Le Nord Lorrain ne compte que 59 emplois pour 100 actifs résidant sur le territoire selon une étude de l'Insee2(*), chiffre extrêmement bas par rapport aux moyennes nationale et régionale (92 emplois pour 100 actifs dans le Grand Est). La faiblesse de l'offre d'emploi est liée historiquement à la crise industrielle dans le domaine de la métallurgie et à la désindustrialisation importante du territoire dans les années 1970 qui n'est depuis lors pas compensée par l'essor d'autres secteurs compte tenu des besoins de main d'oeuvre aspirée par le Luxembourg. Désormais, le Nord Lorrain représente un bassin de main d'oeuvre résidente largement orienté vers le Luxembourg.
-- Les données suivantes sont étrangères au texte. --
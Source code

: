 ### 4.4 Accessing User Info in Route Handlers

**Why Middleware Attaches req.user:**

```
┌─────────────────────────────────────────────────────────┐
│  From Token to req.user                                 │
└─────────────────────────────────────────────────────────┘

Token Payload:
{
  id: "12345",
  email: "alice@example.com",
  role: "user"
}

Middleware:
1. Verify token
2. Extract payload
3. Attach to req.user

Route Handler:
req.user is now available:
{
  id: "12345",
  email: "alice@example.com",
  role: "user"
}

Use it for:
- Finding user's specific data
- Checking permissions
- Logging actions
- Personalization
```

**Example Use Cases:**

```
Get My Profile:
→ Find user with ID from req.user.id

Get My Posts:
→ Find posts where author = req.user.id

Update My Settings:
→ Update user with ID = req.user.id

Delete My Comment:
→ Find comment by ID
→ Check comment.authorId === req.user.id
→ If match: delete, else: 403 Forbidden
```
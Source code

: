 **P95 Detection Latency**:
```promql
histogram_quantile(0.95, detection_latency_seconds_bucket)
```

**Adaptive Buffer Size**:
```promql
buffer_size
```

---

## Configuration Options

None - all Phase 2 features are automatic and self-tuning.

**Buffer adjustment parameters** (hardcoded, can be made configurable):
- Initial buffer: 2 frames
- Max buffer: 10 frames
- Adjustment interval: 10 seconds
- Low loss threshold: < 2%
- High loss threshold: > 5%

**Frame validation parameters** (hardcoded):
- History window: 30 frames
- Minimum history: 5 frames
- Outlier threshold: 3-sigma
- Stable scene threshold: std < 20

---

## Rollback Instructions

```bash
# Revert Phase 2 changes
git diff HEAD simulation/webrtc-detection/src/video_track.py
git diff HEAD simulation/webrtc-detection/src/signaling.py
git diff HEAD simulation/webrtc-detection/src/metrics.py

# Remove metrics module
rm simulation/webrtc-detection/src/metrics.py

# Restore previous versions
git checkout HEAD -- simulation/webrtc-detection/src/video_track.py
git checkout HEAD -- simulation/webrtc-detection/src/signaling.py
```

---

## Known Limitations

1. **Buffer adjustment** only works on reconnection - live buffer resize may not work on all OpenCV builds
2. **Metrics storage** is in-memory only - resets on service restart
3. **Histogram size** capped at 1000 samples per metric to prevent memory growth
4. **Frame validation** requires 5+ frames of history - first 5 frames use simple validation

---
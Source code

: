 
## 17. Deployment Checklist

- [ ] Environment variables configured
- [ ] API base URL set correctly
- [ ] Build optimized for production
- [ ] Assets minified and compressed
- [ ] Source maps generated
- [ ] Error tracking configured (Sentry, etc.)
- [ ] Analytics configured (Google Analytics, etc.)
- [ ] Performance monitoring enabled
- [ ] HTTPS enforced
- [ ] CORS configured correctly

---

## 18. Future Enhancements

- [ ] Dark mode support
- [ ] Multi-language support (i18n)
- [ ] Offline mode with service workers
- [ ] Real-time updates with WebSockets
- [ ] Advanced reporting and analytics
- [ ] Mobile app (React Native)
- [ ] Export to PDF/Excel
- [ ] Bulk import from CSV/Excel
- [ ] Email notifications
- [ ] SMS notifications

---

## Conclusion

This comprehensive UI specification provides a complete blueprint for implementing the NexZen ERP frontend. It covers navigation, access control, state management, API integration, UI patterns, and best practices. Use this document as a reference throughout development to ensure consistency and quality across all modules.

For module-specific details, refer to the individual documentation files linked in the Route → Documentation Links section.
La contribution des frontaliers aux finances publiques du Luxembourg s'élève à plus de 2 milliards d'euros, soit près 10 % du budget de l'État, à travers le coût de la formation initiale des frontaliers, l'impôt sur le revenu, les pensions, l'impôt sur les sociétés des français implantés au Luxembourg, les taxes et accises sur les produits pétroliers, tabac, la balance des cotisations sociales3(*). Ce manque à gagner fiscal se mesure non seulement au niveau national mais pèse lourdement au niveau local pour les communes du Nord Lorrain.

- Au niveau national, le nouvel avenant récent à la Convention fiscale entre la France et le Luxembourg portant de 29 à 34 jours le nombre de jours de travail effectués en télétravail imposés comme s'ils avaient été effectués dans l'État de l'employeur représente un nouveau cadeau fiscal étonnant au Luxembourg. Cela ne va absolument pas dans le sens de ce que l'on peut espérer pour rééquilibrer la relation entre les deux pays. En effet ces jours télé travaillés génèrent un impôt sur le revenu au Luxembourg et non en France, sans aucune contrepartie.

La France supporte également nombre de coûts liés à la résidence des travailleurs en France et exerçant leurs activités professionnelles au Luxembourg.

C'est le cas des coûts de formation initiale, de l'indemnisation chômage ou encore des prestations dépendance4(*).

- Au niveau local, selon une étude du think tank Institut de la Grande Région, le manque à gagner fiscal local au regard du défaut d'entreprises dans le Nord Lorrain est estimée à plus de 55 millions d'euros en 2018, distorsion de concurrence inadmissible pour les communes du Nord Lorrain.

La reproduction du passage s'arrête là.